**Exercise details**
Would you give again, exactly as written, the lines from the opening of the records to the line with "- **Quality Control**: Review", that line included and pictures excluded?

**Provided data**
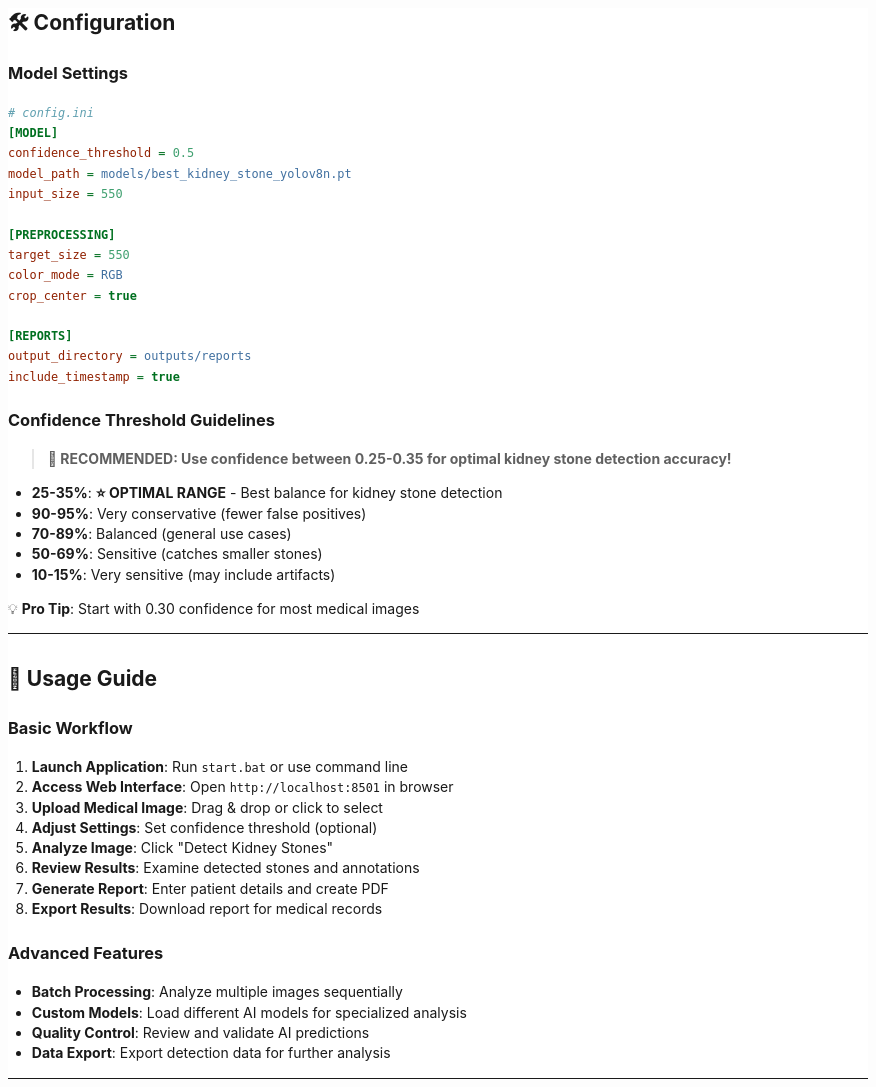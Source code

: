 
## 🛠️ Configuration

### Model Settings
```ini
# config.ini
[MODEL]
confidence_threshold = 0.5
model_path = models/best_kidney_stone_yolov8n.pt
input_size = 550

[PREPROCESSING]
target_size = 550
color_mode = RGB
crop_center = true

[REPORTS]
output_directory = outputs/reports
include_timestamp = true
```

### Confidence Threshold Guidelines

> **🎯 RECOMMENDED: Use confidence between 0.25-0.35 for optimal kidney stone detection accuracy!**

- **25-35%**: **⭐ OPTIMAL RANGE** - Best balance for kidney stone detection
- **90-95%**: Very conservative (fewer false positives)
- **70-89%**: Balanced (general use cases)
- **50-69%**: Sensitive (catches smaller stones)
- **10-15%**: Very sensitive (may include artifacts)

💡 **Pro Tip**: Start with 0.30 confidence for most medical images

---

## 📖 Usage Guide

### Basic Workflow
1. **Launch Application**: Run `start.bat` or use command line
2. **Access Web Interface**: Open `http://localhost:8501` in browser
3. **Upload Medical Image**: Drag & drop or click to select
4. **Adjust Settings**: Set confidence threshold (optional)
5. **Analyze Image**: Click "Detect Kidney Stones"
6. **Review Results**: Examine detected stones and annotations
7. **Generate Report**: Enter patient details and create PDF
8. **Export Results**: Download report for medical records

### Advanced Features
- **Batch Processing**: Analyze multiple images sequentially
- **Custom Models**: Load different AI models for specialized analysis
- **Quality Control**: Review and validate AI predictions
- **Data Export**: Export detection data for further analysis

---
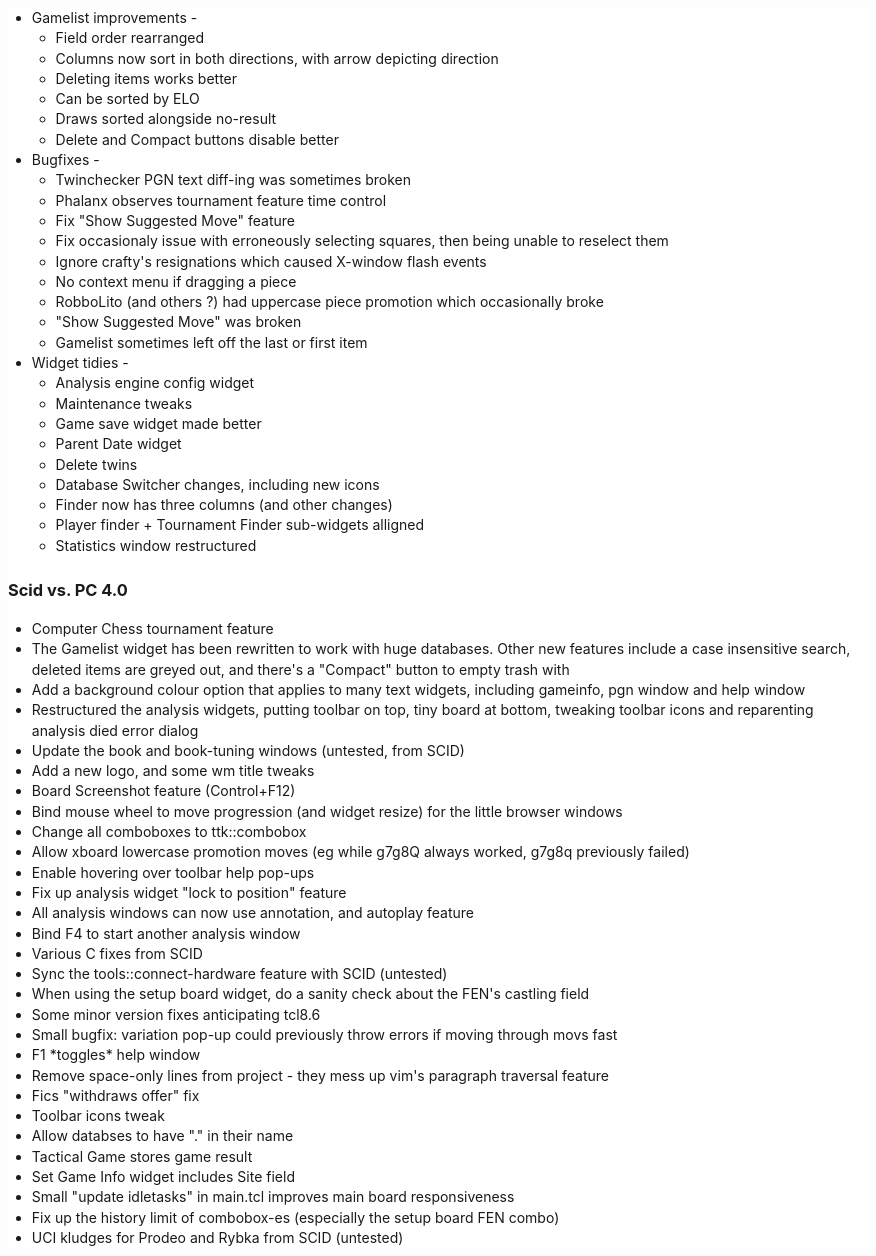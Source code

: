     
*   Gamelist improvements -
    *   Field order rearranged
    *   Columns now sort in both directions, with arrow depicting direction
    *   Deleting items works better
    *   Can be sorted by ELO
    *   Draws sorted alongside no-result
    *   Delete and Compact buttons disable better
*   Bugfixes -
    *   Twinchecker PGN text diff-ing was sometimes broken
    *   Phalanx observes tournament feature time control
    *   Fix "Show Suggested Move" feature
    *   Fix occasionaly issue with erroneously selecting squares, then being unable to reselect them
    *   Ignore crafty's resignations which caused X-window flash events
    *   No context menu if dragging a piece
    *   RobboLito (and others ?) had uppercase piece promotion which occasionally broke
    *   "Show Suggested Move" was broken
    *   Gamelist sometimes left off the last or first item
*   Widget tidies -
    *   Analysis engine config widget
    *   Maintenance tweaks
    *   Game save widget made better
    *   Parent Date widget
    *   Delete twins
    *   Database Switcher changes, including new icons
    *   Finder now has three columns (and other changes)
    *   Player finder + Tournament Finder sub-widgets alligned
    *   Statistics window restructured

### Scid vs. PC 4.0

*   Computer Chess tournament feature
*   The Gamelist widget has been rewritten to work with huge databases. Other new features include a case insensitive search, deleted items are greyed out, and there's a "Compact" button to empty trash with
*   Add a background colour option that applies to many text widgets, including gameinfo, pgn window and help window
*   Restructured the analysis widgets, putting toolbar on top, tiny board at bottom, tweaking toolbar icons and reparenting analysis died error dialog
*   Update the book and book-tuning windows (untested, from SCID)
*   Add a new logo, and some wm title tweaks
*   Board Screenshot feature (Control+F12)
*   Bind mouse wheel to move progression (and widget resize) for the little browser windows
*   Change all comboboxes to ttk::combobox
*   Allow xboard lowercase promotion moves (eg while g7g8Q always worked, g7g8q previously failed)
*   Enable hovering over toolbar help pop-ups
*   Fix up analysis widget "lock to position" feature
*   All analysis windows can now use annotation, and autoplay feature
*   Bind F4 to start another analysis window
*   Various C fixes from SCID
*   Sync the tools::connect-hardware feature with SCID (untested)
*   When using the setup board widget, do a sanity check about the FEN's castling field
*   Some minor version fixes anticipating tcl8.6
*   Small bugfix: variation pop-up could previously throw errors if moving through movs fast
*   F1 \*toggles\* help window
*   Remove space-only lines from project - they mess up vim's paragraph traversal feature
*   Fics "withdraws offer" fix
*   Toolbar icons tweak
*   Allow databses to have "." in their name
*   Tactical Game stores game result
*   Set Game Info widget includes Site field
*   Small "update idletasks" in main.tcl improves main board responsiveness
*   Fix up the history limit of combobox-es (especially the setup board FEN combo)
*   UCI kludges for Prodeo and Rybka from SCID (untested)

**Result**
Source code

: 
## 🛠️ Configuration

### Model Settings
```ini
# config.ini
[MODEL]
confidence_threshold = 0.5
model_path = models/best_kidney_stone_yolov8n.pt
input_size = 550

[PREPROCESSING]
target_size = 550
color_mode = RGB
crop_center = true

[REPORTS]
output_directory = outputs/reports
include_timestamp = true
```

### Confidence Threshold Guidelines

> **🎯 RECOMMENDED: Use confidence between 0.25-0.35 for optimal kidney stone detection accuracy!**

- **25-35%**: **⭐ OPTIMAL RANGE** - Best balance for kidney stone detection
- **90-95%**: Very conservative (fewer false positives)
- **70-89%**: Balanced (general use cases)
- **50-69%**: Sensitive (catches smaller stones)
- **10-15%**: Very sensitive (may include artifacts)

💡 **Pro Tip**: Start with 0.30 confidence for most medical images

---

## 📖 Usage Guide

### Basic Workflow
1. **Launch Application**: Run `start.bat` or use command line
2. **Access Web Interface**: Open `http://localhost:8501` in browser
3. **Upload Medical Image**: Drag & drop or click to select
4. **Adjust Settings**: Set confidence threshold (optional)
5. **Analyze Image**: Click "Detect Kidney Stones"
6. **Review Results**: Examine detected stones and annotations
7. **Generate Report**: Enter patient details and create PDF
8. **Export Results**: Download report for medical records

### Advanced Features
- **Batch Processing**: Analyze multiple images sequentially
- **Custom Models**: Load different AI models for specialized analysis
- **Quality Control**: Review and validate AI predictions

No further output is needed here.